Makes enough for two hungry adults, one hungry baby and plenty of leftovers.
Ingredients For Baby Friendly Version:
500g minced turkey
1 butternut squash, chopped into cubes
1 can chopped tomatoes (I also added in about 8 cherry tomatoes, but only because they were lying around)
1 can coconut milk
Juice of 1/2 lime
1/2 tsp cumin powder
150g rice noodles
2 spritzes of olive oil spray
Method:
Sauté the turkey in the oil spray in a big pot until fully cooked, then add the squash and let cook for a few minutes.
Add the tomatoes, coconut milk, lime juice and cumin, giving a good stir and bring to the boil.

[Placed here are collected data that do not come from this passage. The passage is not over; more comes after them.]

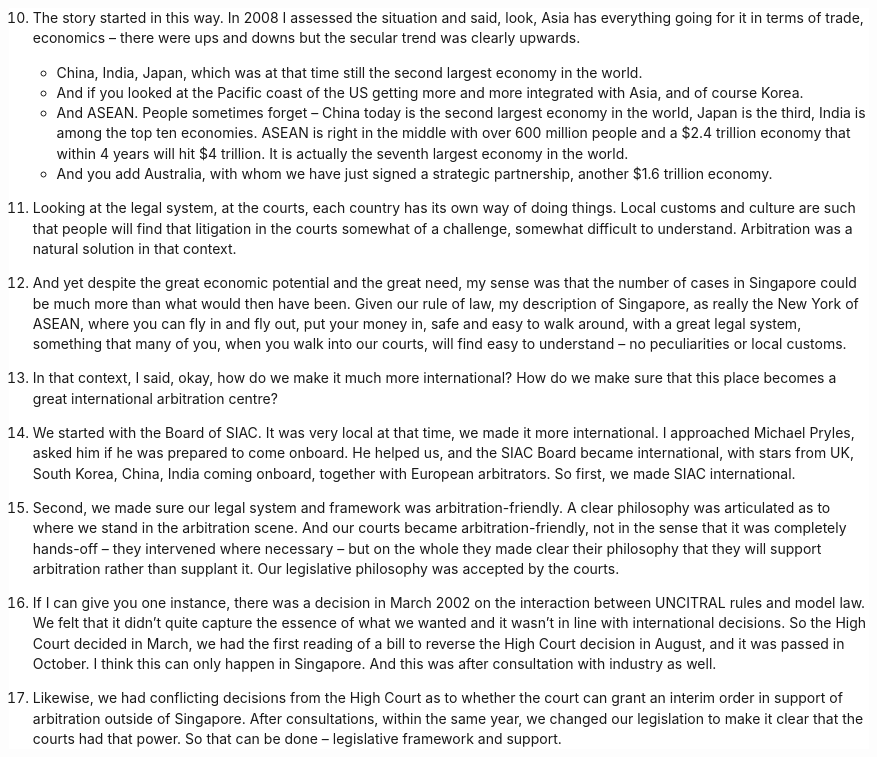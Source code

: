 

10. The story started in this way. In 2008 I assessed the situation and said, look, Asia has everything going for it in terms of trade, economics – there were ups and downs but the secular trend was clearly upwards.
    * China, India, Japan, which was at that time still the second largest economy in the world.
    * And if you looked at the Pacific coast of the US getting more and more integrated with Asia, and of course Korea.
    * And ASEAN. People sometimes forget – China today is the second largest economy in the world, Japan is the third, India is among         the top ten economies. ASEAN is right in the middle with over 600 million people and a $2.4 trillion economy that within 4 years       will hit $4 trillion. It is actually the seventh largest economy in the world.
    * And you add Australia, with whom we have just signed a strategic partnership, another $1.6 trillion economy.


11. Looking at the legal system, at the courts, each country has its own way of doing things. Local customs and culture are such that people will find that litigation in the courts somewhat of a challenge, somewhat difficult to understand. Arbitration was a natural solution in that context.

 

12. And yet despite the great economic potential and the great need, my sense was that the number of cases in Singapore could be much more than what would then have been. Given our rule of law, my description of Singapore, as really the New York of ASEAN, where you can fly in and fly out, put your money in, safe and easy to walk around, with a great legal system, something that many of you, when you walk into our courts, will find easy to understand – no peculiarities or local customs.

 

13. In that context, I said, okay, how do we make it much more international? How do we make sure that this place becomes a great international arbitration centre?

 

14. We started with the Board of SIAC. It was very local at that time, we made it more international. I approached Michael Pryles, asked him if he was prepared to come onboard. He helped us, and the SIAC Board became international, with stars from UK, South Korea, China, India coming onboard, together with European arbitrators. So first, we made SIAC international.

 

15. Second, we made sure our legal system and framework was arbitration-friendly. A clear philosophy was articulated as to where we stand in the arbitration scene. And our courts became arbitration-friendly, not in the sense that it was completely hands-off – they intervened where necessary – but on the whole they made clear their philosophy that they will support arbitration rather than supplant it. Our legislative philosophy was accepted by the courts.

 

16. If I can give you one instance, there was a decision in March 2002 on the interaction between UNCITRAL rules and model law. We felt that it didn’t quite capture the essence of what we wanted and it wasn’t in line with international decisions. So the High Court decided in March, we had the first reading of a bill to reverse the High Court decision in August, and it was passed in October. I think this can only happen in Singapore. And this was after consultation with industry as well.

 

17. Likewise, we had conflicting decisions from the High Court as to whether the court can grant an interim order in support of arbitration outside of Singapore. After consultations, within the same year, we changed our legislation to make it clear that the courts had that power. So that can be done – legislative framework and support.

Cover the pot, reduce the heat to a simmer and leave to cook until the squash is totally cooked and tender (about 20 minutes).
Remove about two ladles of the laksa and place in a separate smaller pot – this one is for baby. Mash with a potato masher until the squash is lumpy and the tomatoes are no longer visible.
Cook the rice noodles as per packet instructions (about 4 minutes in boiling water). For babies, chop however much you’d like roughly and serve with the warm laksa.
Further Ingredients For Adult Version:
2 garlic cloves, chopped
2 cm fresh ginger, chopped
1 large red chilli
2 1/2 more limes, juiced
1 tsp soy sauce
1 more tbsp cumin powder
1 tbsp turmeric powder
Handful of chopped fresh coriander
Once baby has eaten, fry the garlic, ginger, chilli, cumin and turmeric in a few more spritzes of oil spray to release the aroma – about 5 minutes then add into the pot of laksa.
Add the lime juice, soy sauce and chopped coriander and leave to simmer for a further 15 minutes to let the new flavours develop.
Serve hot over the remaining rice noodles.